Saved data entries:

********

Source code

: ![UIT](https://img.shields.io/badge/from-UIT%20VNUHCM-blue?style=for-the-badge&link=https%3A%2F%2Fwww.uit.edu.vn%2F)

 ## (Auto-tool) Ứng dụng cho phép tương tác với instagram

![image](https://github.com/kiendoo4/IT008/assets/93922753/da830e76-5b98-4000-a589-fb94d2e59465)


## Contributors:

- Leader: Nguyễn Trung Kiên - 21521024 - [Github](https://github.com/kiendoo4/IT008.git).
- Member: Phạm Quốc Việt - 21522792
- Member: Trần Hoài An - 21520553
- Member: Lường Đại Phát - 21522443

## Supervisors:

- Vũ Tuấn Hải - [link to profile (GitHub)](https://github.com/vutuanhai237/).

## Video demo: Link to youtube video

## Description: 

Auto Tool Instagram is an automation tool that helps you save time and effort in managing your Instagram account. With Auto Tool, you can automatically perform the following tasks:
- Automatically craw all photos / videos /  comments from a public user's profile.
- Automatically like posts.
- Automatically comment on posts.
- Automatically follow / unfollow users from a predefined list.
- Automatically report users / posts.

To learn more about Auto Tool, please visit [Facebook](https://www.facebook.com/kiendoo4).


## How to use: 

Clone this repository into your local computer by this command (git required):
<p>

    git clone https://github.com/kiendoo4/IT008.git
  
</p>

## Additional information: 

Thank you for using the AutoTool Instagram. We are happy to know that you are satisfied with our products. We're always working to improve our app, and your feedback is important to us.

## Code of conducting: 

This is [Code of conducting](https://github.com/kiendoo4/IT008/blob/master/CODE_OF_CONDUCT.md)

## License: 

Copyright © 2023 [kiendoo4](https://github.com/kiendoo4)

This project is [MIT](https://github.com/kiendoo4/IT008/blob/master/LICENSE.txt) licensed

********

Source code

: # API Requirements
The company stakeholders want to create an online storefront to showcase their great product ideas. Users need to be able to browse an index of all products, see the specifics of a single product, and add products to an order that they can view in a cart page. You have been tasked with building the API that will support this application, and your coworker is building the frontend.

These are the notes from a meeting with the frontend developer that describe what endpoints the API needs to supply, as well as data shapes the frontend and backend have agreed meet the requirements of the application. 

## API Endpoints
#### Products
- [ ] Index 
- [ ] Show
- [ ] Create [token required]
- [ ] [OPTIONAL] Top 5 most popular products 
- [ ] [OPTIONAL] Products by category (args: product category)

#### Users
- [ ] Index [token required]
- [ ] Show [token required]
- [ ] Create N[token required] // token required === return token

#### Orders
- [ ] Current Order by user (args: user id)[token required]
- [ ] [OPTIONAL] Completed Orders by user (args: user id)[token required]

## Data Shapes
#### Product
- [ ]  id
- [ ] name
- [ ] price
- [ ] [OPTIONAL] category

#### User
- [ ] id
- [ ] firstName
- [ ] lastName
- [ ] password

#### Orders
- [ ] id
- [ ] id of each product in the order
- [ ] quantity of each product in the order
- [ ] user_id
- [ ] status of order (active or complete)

********

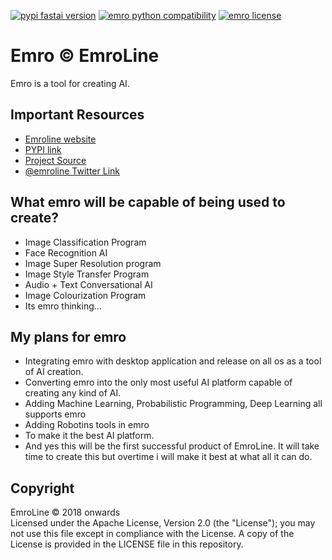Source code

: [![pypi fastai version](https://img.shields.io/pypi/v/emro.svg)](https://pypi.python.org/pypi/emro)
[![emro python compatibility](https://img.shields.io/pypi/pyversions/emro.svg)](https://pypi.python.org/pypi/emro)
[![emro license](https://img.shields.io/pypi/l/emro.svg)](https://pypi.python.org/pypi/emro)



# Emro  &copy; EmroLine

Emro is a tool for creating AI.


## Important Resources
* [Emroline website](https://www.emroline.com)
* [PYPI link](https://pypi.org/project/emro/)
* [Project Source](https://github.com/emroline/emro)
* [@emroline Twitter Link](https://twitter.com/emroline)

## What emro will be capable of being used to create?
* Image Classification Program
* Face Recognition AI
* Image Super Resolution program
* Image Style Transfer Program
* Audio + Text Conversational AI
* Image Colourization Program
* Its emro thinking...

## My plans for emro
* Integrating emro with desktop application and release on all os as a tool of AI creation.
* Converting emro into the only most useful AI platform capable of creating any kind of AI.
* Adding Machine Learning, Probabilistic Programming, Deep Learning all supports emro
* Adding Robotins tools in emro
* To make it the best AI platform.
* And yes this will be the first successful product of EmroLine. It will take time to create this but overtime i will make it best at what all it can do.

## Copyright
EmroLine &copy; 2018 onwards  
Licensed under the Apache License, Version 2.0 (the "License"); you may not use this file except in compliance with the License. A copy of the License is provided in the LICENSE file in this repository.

********

# Instructions for the task
Transcribe each line of the data above, unaltered, from the one where "all supports emro" appears to the one where "Licensed under the" appears, inclusive of both.

# Solution to this task
* Adding Machine Learning, Probabilistic Programming, Deep Learning all supports emro
* Adding Robotins tools in emro
* To make it the best AI platform.
* And yes this will be the first successful product of EmroLine. It will take time to create this but overtime i will make it best at what all it can do.

## Copyright
EmroLine &copy; 2018 onwards  
Licensed under the Apache License, Version 2.0 (the "License"); you may not use this file except in compliance with the License. A copy of the License is provided in the LICENSE file in this repository.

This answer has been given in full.